### Task to carry out
Transcribe the records underneath word for word, and leave no line out.

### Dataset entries
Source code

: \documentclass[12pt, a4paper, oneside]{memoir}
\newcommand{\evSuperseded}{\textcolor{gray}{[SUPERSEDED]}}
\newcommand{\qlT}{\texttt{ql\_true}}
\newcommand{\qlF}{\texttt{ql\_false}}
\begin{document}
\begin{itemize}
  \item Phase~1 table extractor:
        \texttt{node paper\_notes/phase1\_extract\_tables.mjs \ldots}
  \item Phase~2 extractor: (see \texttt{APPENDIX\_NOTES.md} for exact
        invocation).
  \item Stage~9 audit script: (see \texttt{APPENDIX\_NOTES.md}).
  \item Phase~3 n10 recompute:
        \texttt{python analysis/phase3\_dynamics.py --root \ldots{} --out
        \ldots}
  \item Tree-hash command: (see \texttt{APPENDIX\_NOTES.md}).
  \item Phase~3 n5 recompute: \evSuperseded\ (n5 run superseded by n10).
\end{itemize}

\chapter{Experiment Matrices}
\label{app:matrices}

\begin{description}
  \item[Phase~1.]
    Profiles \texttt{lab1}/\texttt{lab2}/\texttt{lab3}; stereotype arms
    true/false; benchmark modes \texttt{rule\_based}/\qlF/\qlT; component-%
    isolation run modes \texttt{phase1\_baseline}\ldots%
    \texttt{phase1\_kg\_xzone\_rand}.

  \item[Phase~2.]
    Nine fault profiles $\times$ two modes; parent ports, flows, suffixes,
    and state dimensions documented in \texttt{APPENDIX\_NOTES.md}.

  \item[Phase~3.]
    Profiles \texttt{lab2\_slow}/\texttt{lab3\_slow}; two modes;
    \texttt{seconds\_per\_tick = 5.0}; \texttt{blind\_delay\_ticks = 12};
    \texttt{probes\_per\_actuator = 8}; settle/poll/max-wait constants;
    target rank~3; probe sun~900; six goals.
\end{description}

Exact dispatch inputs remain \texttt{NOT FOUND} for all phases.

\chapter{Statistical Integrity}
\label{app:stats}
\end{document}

### Exercise answer
Source code

: \documentclass[12pt, a4paper, oneside]{memoir}
\newcommand{\evSuperseded}{\textcolor{gray}{[SUPERSEDED]}}
\newcommand{\qlT}{\texttt{ql\_true}}
\newcommand{\qlF}{\texttt{ql\_false}}
\begin{document}
\begin{itemize}
  \item Phase~1 table extractor:
        \texttt{node paper\_notes/phase1\_extract\_tables.mjs \ldots}
  \item Phase~2 extractor: (see \texttt{APPENDIX\_NOTES.md} for exact
        invocation).
  \item Stage~9 audit script: (see \texttt{APPENDIX\_NOTES.md}).
  \item Phase~3 n10 recompute:
        \texttt{python analysis/phase3\_dynamics.py --root \ldots{} --out
        \ldots}
  \item Tree-hash command: (see \texttt{APPENDIX\_NOTES.md}).
  \item Phase~3 n5 recompute: \evSuperseded\ (n5 run superseded by n10).
\end{itemize}

\chapter{Experiment Matrices}
\label{app:matrices}

\begin{description}
  \item[Phase~1.]
    Profiles \texttt{lab1}/\texttt{lab2}/\texttt{lab3}; stereotype arms
    true/false; benchmark modes \texttt{rule\_based}/\qlF/\qlT; component-%
    isolation run modes \texttt{phase1\_baseline}\ldots%
    \texttt{phase1\_kg\_xzone\_rand}.

  \item[Phase~2.]
    Nine fault profiles $\times$ two modes; parent ports, flows, suffixes,
    and state dimensions documented in \texttt{APPENDIX\_NOTES.md}.

  \item[Phase~3.]
    Profiles \texttt{lab2\_slow}/\texttt{lab3\_slow}; two modes;
    \texttt{seconds\_per\_tick = 5.0}; \texttt{blind\_delay\_ticks = 12};
    \texttt{probes\_per\_actuator = 8}; settle/poll/max-wait constants;
    target rank~3; probe sun~900; six goals.
\end{description}

Exact dispatch inputs remain \texttt{NOT FOUND} for all phases.

\chapter{Statistical Integrity}
\label{app:stats}
\end{document}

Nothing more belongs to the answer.